Streaming weights from RAM to GPU for prefill makes sense due to batching and pc...

simonw · 2026-04-24T06:23:41 1777011821

There have been some very interesting experiments with streaming from SSD recently: https://simonwillison.net/2026/Mar/18/llm-in-a-flash/

EnPissant · 2026-04-24T18:16:08 1777054568

I don't mean to be a jerk, but 2-bit quant, reducing experts from 10 to 4, who knows if the test is running long enough for the SSD to thermal throttle, and still only getting 5.5 tokens/s does not sound useful to me.

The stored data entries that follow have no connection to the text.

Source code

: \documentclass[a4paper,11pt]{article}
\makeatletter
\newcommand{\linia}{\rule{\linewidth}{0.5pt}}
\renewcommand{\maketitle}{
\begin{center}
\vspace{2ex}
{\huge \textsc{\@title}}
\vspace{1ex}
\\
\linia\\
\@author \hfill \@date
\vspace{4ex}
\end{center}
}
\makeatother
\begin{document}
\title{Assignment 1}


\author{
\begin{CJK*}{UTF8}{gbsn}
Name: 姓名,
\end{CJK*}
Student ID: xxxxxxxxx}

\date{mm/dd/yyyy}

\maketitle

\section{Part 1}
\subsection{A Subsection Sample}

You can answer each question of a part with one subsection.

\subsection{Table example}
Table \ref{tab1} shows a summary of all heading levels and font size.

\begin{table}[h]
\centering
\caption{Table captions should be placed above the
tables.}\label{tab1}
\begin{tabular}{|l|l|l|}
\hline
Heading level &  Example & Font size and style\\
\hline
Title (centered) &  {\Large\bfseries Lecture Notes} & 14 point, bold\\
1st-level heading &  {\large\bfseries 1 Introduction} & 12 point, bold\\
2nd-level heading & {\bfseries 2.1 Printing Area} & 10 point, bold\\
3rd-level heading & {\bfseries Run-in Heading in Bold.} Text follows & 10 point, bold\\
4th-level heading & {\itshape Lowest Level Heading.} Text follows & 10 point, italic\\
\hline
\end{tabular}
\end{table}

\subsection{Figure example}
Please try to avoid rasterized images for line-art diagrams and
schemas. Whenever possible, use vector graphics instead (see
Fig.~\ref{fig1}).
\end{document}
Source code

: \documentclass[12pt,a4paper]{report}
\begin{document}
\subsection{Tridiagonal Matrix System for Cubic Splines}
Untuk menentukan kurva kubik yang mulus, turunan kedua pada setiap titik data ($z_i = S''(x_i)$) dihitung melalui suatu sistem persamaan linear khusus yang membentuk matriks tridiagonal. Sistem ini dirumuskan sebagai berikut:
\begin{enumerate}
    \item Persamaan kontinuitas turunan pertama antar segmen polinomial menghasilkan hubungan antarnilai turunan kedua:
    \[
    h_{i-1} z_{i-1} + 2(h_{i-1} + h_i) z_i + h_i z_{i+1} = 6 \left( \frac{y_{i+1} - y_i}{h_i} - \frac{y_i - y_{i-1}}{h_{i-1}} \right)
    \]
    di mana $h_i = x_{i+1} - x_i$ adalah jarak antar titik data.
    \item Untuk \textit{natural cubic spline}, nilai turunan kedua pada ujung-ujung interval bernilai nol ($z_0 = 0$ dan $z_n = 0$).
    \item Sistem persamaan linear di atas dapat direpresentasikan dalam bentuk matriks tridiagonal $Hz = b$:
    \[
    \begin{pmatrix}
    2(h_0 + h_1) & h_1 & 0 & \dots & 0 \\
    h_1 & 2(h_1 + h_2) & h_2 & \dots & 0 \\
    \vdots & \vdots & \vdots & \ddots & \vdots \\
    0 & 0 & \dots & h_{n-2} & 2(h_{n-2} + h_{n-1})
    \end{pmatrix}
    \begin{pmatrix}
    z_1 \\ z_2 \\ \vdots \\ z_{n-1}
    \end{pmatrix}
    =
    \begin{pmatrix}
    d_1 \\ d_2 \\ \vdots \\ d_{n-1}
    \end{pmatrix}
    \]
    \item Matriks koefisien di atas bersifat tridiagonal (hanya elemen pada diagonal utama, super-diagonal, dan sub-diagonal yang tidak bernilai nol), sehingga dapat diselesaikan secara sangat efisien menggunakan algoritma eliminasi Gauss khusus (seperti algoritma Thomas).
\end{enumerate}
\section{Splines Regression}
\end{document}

simonw · 2026-04-24T19:26:28 1777058788

It's a lot more useful than being entirely unable to try out the model.

EnPissant · 2026-04-24T20:19:21 1777061961

But you aren't trying out the model. You quantized beyond what people generally say is acceptable, and reduced the number of experts, which these models are not designed for.

Even worse, the github repo advertises:

> Pure C/Metal inference engine that runs Qwen3.5-397B-A17B (a 397 billion parameter Mixture-of-Experts model) on a MacBook Pro with 48GB RAM at 4.4+ tokens/second with production-quality output including tool calling.

Hiding the fact that active params is _not_ 17B.

simonw · 2026-04-24T22:09:21 1777068561

It doesn't have to be a 2-bit quant - see the update at the bottom of my post:

> Update: Dan's latest version upgrades to 4-bit quantization of the experts (209GB on disk, 4.36 tokens/second) after finding that the 2-bit version broke tool calling while 4-bit handles that well.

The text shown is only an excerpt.